Can Third Parties Be Held Responsible For Decedent’s Debts?
In some cases, yes.
A third party, such as a spouse or child can be held personally responsible for the decedent's debt. This risk is especially relevant regarding real estate if there is more than one name on the property, even if the mortgage is only in the decedent's name. Reviewing the mortgage contract may reveal that the debt will survive death and that the other owners or those who assume the property through the probate process will be required to continue to make payments or face a foreclosure action.
Are There Ways To Shield Some Assets From The Probate Process?
Consulting with a family attorney before a decedent’s death is one of the best ways to ensure that certain assets are protected from the creditor process after death. Certain legal instruments allow specific assets to be transferred outside probate. These transfer upon death designations are often found in a decedent’s retirement accounts and can even be accomplished through a real estate deed that allows the property to change names without a probate court order.
Are Unpaid Taxes Handled Differently than Debt on the Deceased?

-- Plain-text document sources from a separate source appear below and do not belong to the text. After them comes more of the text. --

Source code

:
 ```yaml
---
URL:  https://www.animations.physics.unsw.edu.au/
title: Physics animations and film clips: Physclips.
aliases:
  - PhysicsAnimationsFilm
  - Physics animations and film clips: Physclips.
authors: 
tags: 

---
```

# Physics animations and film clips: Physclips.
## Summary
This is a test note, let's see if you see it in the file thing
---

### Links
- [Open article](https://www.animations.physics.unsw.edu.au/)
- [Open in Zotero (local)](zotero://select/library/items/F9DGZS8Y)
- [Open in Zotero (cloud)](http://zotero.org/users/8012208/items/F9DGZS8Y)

Similar to other debts, death does not void unpaid taxes. If a taxpayer owes the IRS, tax debt is still owed and IRS’ collection efforts will continue after the death of the individual. The IRS will pursue a tax debt from the heirs of the estate including children or close relatives of the deceased. As tax laws do vary by state, it’s advised to have knowledge of wills, trusts and estate planning in your state. Heirs of the estate will want to settle unpaid taxes, as well as possible refunds due with the IRS and state. Seeking a good estate planner and attorney specializing in these laws is advised in determining how to deal with the outstanding tax debt to properly settle the estate.

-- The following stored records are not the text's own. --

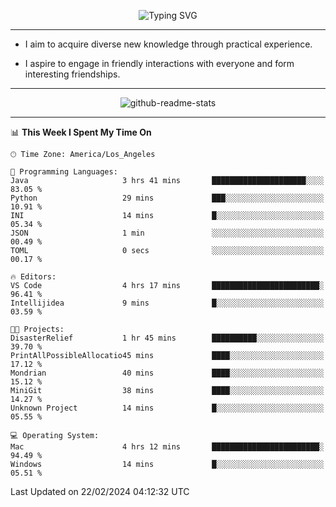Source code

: <p align="center">
  <img src="https://readme-typing-svg.demolab.com?font=Fira+Code&weight=500&size=32&duration=2500&pause=1600&center=true&vCenter=true&random=false&width=1024&height=64&lines=Hi+there+%F0%9F%91%8B;I'm+delighted+you+could+make+it+here+%F0%9F%8E%89;I'm+Harry%2C+a+college+student+still+finding+my+way" alt="Typing SVG" />
</p>


---


- I aim to acquire diverse new knowledge through practical experience.

- I aspire to engage in friendly interactions with everyone and form interesting friendships.


---


<p align="center">
  <img src="https://github-readme-stats.vercel.app/api?username=Harry-Jing&show_icons=true" alt="github-readme-stats"/>
</p>


---

<!--START_SECTION:waka-->
📊 **This Week I Spent My Time On** 

```text
🕑︎ Time Zone: America/Los_Angeles

💬 Programming Languages: 
Java                     3 hrs 41 mins       █████████████████████░░░░   83.05 % 
Python                   29 mins             ███░░░░░░░░░░░░░░░░░░░░░░   10.91 % 
INI                      14 mins             █░░░░░░░░░░░░░░░░░░░░░░░░   05.34 % 
JSON                     1 min               ░░░░░░░░░░░░░░░░░░░░░░░░░   00.49 % 
TOML                     0 secs              ░░░░░░░░░░░░░░░░░░░░░░░░░   00.17 % 

🔥 Editors: 
VS Code                  4 hrs 17 mins       ████████████████████████░   96.41 % 
Intellijidea             9 mins              █░░░░░░░░░░░░░░░░░░░░░░░░   03.59 % 

🐱‍💻 Projects: 
DisasterRelief           1 hr 45 mins        ██████████░░░░░░░░░░░░░░░   39.70 % 
PrintAllPossibleAllocatio45 mins             ████░░░░░░░░░░░░░░░░░░░░░   17.12 % 
Mondrian                 40 mins             ████░░░░░░░░░░░░░░░░░░░░░   15.12 % 
MiniGit                  38 mins             ████░░░░░░░░░░░░░░░░░░░░░   14.27 % 
Unknown Project          14 mins             █░░░░░░░░░░░░░░░░░░░░░░░░   05.55 % 

💻 Operating System: 
Mac                      4 hrs 12 mins       ████████████████████████░   94.49 % 
Windows                  14 mins             █░░░░░░░░░░░░░░░░░░░░░░░░   05.51 % 
```


 Last Updated on 22/02/2024 04:12:32 UTC
<!--END_SECTION:waka-->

The main goal in estate planning should be efficiency. This planning will ensure the estate's value is preserved as much as possible and that the assets are transferred to the beneficiaries in as little time and expense as required. Additionally, this process of pre-planning by the individual before death saves beneficiaries (usually loved ones) a substantial amount of stress during their period of grief. Additionally, valid creditors are paid while those with more difficult claims may be denied compensation,leaving more of the estate to family, loved ones, next of kin or heirs as planned.